▶ **MATERIAL FOR THE TASK**
════════

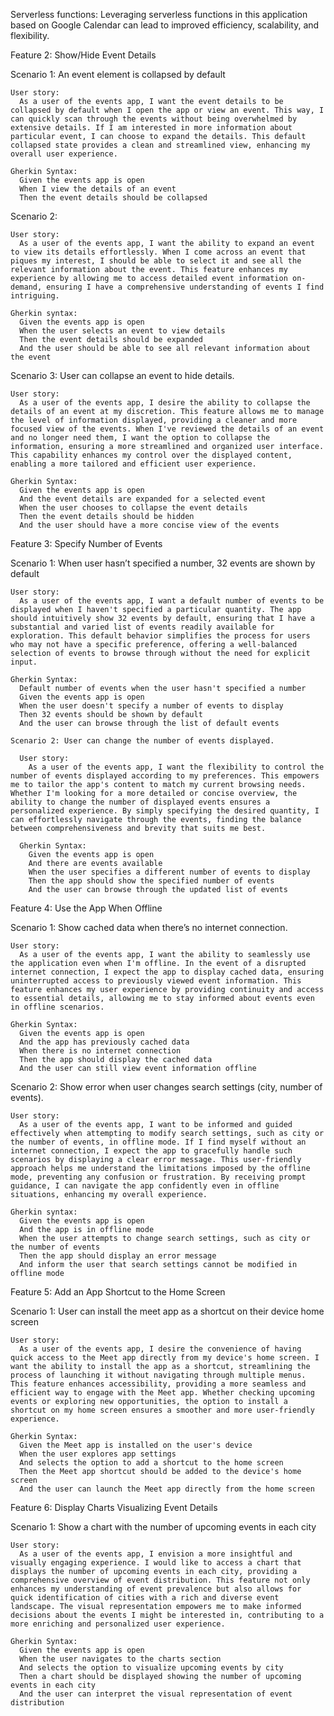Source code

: Serverless functions:
  Leveraging serverless functions in this application based on Google Calendar can lead to improved efficiency, scalability, and flexibility.

Feature 2: Show/Hide Event Details

  Scenario 1: An event element is collapsed by default

    User story: 
      As a user of the events app, I want the event details to be collapsed by default when I open the app or view an event. This way, I can quickly scan through the events without being overwhelmed by extensive details. If I am interested in more information about particular event, I can choose to expand the details. This default collapsed state provides a clean and streamlined view, enhancing my overall user experience.

    Gherkin Syntax:
      Given the events app is open
      When I view the details of an event
      Then the event details should be collapsed

  Scenario 2:

    User story:
      As a user of the events app, I want the ability to expand an event to view its details effortlessly. When I come across an event that piques my interest, I should be able to select it and see all the relevant information about the event. This feature enhances my experience by allowing me to access detailed event information on-demand, ensuring I have a comprehensive understanding of events I find intriguing.

    Gherkin syntax:
      Given the events app is open
      When the user selects an event to view details
      Then the event details should be expanded
      And the user should be able to see all relevant information about the event

  Scenario 3: User can collapse an event to hide details.

    User story:
      As a user of the events app, I desire the ability to collapse the details of an event at my discretion. This feature allows me to manage the level of information displayed, providing a cleaner and more focused view of the events. When I've reviewed the details of an event and no longer need them, I want the option to collapse the information, ensuring a more streamlined and organized user interface. This capability enhances my control over the displayed content, enabling a more tailored and efficient user experience.

    Gherkin Syntax:
      Given the events app is open
      And the event details are expanded for a selected event
      When the user chooses to collapse the event details
      Then the event details should be hidden
      And the user should have a more concise view of the events

Feature 3: Specify Number of Events

  Scenario 1: When user hasn’t specified a number, 32 events are shown by default

    User story:
      As a user of the events app, I want a default number of events to be displayed when I haven't specified a particular quantity. The app should intuitively show 32 events by default, ensuring that I have a substantial and varied list of events readily available for exploration. This default behavior simplifies the process for users who may not have a specific preference, offering a well-balanced selection of events to browse through without the need for explicit input.

    Gherkin Syntax:
      Default number of events when the user hasn't specified a number
      Given the events app is open
      When the user doesn't specify a number of events to display
      Then 32 events should be shown by default
      And the user can browse through the list of default events

    Scenario 2: User can change the number of events displayed.

      User story:
        As a user of the events app, I want the flexibility to control the number of events displayed according to my preferences. This empowers me to tailor the app's content to match my current browsing needs. Whether I'm looking for a more detailed or concise overview, the ability to change the number of displayed events ensures a personalized experience. By simply specifying the desired quantity, I can effortlessly navigate through the events, finding the balance between comprehensiveness and brevity that suits me best.
        
      Gherkin Syntax:
        Given the events app is open
        And there are events available
        When the user specifies a different number of events to display
        Then the app should show the specified number of events
        And the user can browse through the updated list of events

Feature 4: Use the App When Offline

  Scenario 1: Show cached data when there’s no internet connection.

    User story:
      As a user of the events app, I want the ability to seamlessly use the application even when I'm offline. In the event of a disrupted internet connection, I expect the app to display cached data, ensuring uninterrupted access to previously viewed event information. This feature enhances my user experience by providing continuity and access to essential details, allowing me to stay informed about events even in offline scenarios.
      
    Gherkin Syntax:
      Given the events app is open
      And the app has previously cached data
      When there is no internet connection
      Then the app should display the cached data
      And the user can still view event information offline

  Scenario 2: Show error when user changes search settings (city, number of events).

    User story:
      As a user of the events app, I want to be informed and guided effectively when attempting to modify search settings, such as city or the number of events, in offline mode. If I find myself without an internet connection, I expect the app to gracefully handle such scenarios by displaying a clear error message. This user-friendly approach helps me understand the limitations imposed by the offline mode, preventing any confusion or frustration. By receiving prompt guidance, I can navigate the app confidently even in offline situations, enhancing my overall experience.
      
    Gherkin syntax:
      Given the events app is open
      And the app is in offline mode
      When the user attempts to change search settings, such as city or the number of events
      Then the app should display an error message
      And inform the user that search settings cannot be modified in offline mode

Feature 5:  Add an App Shortcut to the Home Screen

  Scenario 1: User can install the meet app as a shortcut on their device home screen

    User story:
      As a user of the events app, I desire the convenience of having quick access to the Meet app directly from my device's home screen. I want the ability to install the app as a shortcut, streamlining the process of launching it without navigating through multiple menus. This feature enhances accessibility, providing a more seamless and efficient way to engage with the Meet app. Whether checking upcoming events or exploring new opportunities, the option to install a shortcut on my home screen ensures a smoother and more user-friendly experience.

    Gherkin Syntax:
      Given the Meet app is installed on the user's device
      When the user explores app settings
      And selects the option to add a shortcut to the home screen
      Then the Meet app shortcut should be added to the device's home screen
      And the user can launch the Meet app directly from the home screen

Feature 6: Display Charts Visualizing Event Details

  Scenario 1: Show a chart with the number of upcoming events in each city

    User story:
      As a user of the events app, I envision a more insightful and visually engaging experience. I would like to access a chart that displays the number of upcoming events in each city, providing a comprehensive overview of event distribution. This feature not only enhances my understanding of event prevalence but also allows for quick identification of cities with a rich and diverse event landscape. The visual representation empowers me to make informed decisions about the events I might be interested in, contributing to a more enriching and personalized user experience.
      
    Gherkin Syntax:
      Given the events app is open
      When the user navigates to the charts section
      And selects the option to visualize upcoming events by city
      Then a chart should be displayed showing the number of upcoming events in each city
      And the user can interpret the visual representation of event distribution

════════

▶ **EXERCISE DESCRIPTION**
Retype the records in full, exactly as given, and omit the pictures.

▶ **SOLUTION TO THIS PROBLEM**
Source code

: Serverless functions:
  Leveraging serverless functions in this application based on Google Calendar can lead to improved efficiency, scalability, and flexibility.

Feature 2: Show/Hide Event Details

  Scenario 1: An event element is collapsed by default

    User story: 
      As a user of the events app, I want the event details to be collapsed by default when I open the app or view an event. This way, I can quickly scan through the events without being overwhelmed by extensive details. If I am interested in more information about particular event, I can choose to expand the details. This default collapsed state provides a clean and streamlined view, enhancing my overall user experience.

    Gherkin Syntax:
      Given the events app is open
      When I view the details of an event
      Then the event details should be collapsed

  Scenario 2:

    User story:
      As a user of the events app, I want the ability to expand an event to view its details effortlessly. When I come across an event that piques my interest, I should be able to select it and see all the relevant information about the event. This feature enhances my experience by allowing me to access detailed event information on-demand, ensuring I have a comprehensive understanding of events I find intriguing.

    Gherkin syntax:
      Given the events app is open
      When the user selects an event to view details
      Then the event details should be expanded
      And the user should be able to see all relevant information about the event

  Scenario 3: User can collapse an event to hide details.

    User story:
      As a user of the events app, I desire the ability to collapse the details of an event at my discretion. This feature allows me to manage the level of information displayed, providing a cleaner and more focused view of the events. When I've reviewed the details of an event and no longer need them, I want the option to collapse the information, ensuring a more streamlined and organized user interface. This capability enhances my control over the displayed content, enabling a more tailored and efficient user experience.

    Gherkin Syntax:
      Given the events app is open
      And the event details are expanded for a selected event
      When the user chooses to collapse the event details
      Then the event details should be hidden
      And the user should have a more concise view of the events

Feature 3: Specify Number of Events

  Scenario 1: When user hasn’t specified a number, 32 events are shown by default

    User story:
      As a user of the events app, I want a default number of events to be displayed when I haven't specified a particular quantity. The app should intuitively show 32 events by default, ensuring that I have a substantial and varied list of events readily available for exploration. This default behavior simplifies the process for users who may not have a specific preference, offering a well-balanced selection of events to browse through without the need for explicit input.

    Gherkin Syntax:
      Default number of events when the user hasn't specified a number
      Given the events app is open
      When the user doesn't specify a number of events to display
      Then 32 events should be shown by default
      And the user can browse through the list of default events

    Scenario 2: User can change the number of events displayed.

      User story:
        As a user of the events app, I want the flexibility to control the number of events displayed according to my preferences. This empowers me to tailor the app's content to match my current browsing needs. Whether I'm looking for a more detailed or concise overview, the ability to change the number of displayed events ensures a personalized experience. By simply specifying the desired quantity, I can effortlessly navigate through the events, finding the balance between comprehensiveness and brevity that suits me best.
        
      Gherkin Syntax:
        Given the events app is open
        And there are events available
        When the user specifies a different number of events to display
        Then the app should show the specified number of events
        And the user can browse through the updated list of events

Feature 4: Use the App When Offline

  Scenario 1: Show cached data when there’s no internet connection.

    User story:
      As a user of the events app, I want the ability to seamlessly use the application even when I'm offline. In the event of a disrupted internet connection, I expect the app to display cached data, ensuring uninterrupted access to previously viewed event information. This feature enhances my user experience by providing continuity and access to essential details, allowing me to stay informed about events even in offline scenarios.
      
    Gherkin Syntax:
      Given the events app is open
      And the app has previously cached data
      When there is no internet connection
      Then the app should display the cached data
      And the user can still view event information offline

  Scenario 2: Show error when user changes search settings (city, number of events).

    User story:
      As a user of the events app, I want to be informed and guided effectively when attempting to modify search settings, such as city or the number of events, in offline mode. If I find myself without an internet connection, I expect the app to gracefully handle such scenarios by displaying a clear error message. This user-friendly approach helps me understand the limitations imposed by the offline mode, preventing any confusion or frustration. By receiving prompt guidance, I can navigate the app confidently even in offline situations, enhancing my overall experience.
      
    Gherkin syntax:
      Given the events app is open
      And the app is in offline mode
      When the user attempts to change search settings, such as city or the number of events
      Then the app should display an error message
      And inform the user that search settings cannot be modified in offline mode

Feature 5:  Add an App Shortcut to the Home Screen

  Scenario 1: User can install the meet app as a shortcut on their device home screen

    User story:
      As a user of the events app, I desire the convenience of having quick access to the Meet app directly from my device's home screen. I want the ability to install the app as a shortcut, streamlining the process of launching it without navigating through multiple menus. This feature enhances accessibility, providing a more seamless and efficient way to engage with the Meet app. Whether checking upcoming events or exploring new opportunities, the option to install a shortcut on my home screen ensures a smoother and more user-friendly experience.

    Gherkin Syntax:
      Given the Meet app is installed on the user's device
      When the user explores app settings
      And selects the option to add a shortcut to the home screen
      Then the Meet app shortcut should be added to the device's home screen
      And the user can launch the Meet app directly from the home screen

Feature 6: Display Charts Visualizing Event Details

  Scenario 1: Show a chart with the number of upcoming events in each city

    User story:
      As a user of the events app, I envision a more insightful and visually engaging experience. I would like to access a chart that displays the number of upcoming events in each city, providing a comprehensive overview of event distribution. This feature not only enhances my understanding of event prevalence but also allows for quick identification of cities with a rich and diverse event landscape. The visual representation empowers me to make informed decisions about the events I might be interested in, contributing to a more enriching and personalized user experience.
      
    Gherkin Syntax:
      Given the events app is open
      When the user navigates to the charts section
      And selects the option to visualize upcoming events by city
      Then a chart should be displayed showing the number of upcoming events in each city
      And the user can interpret the visual representation of event distribution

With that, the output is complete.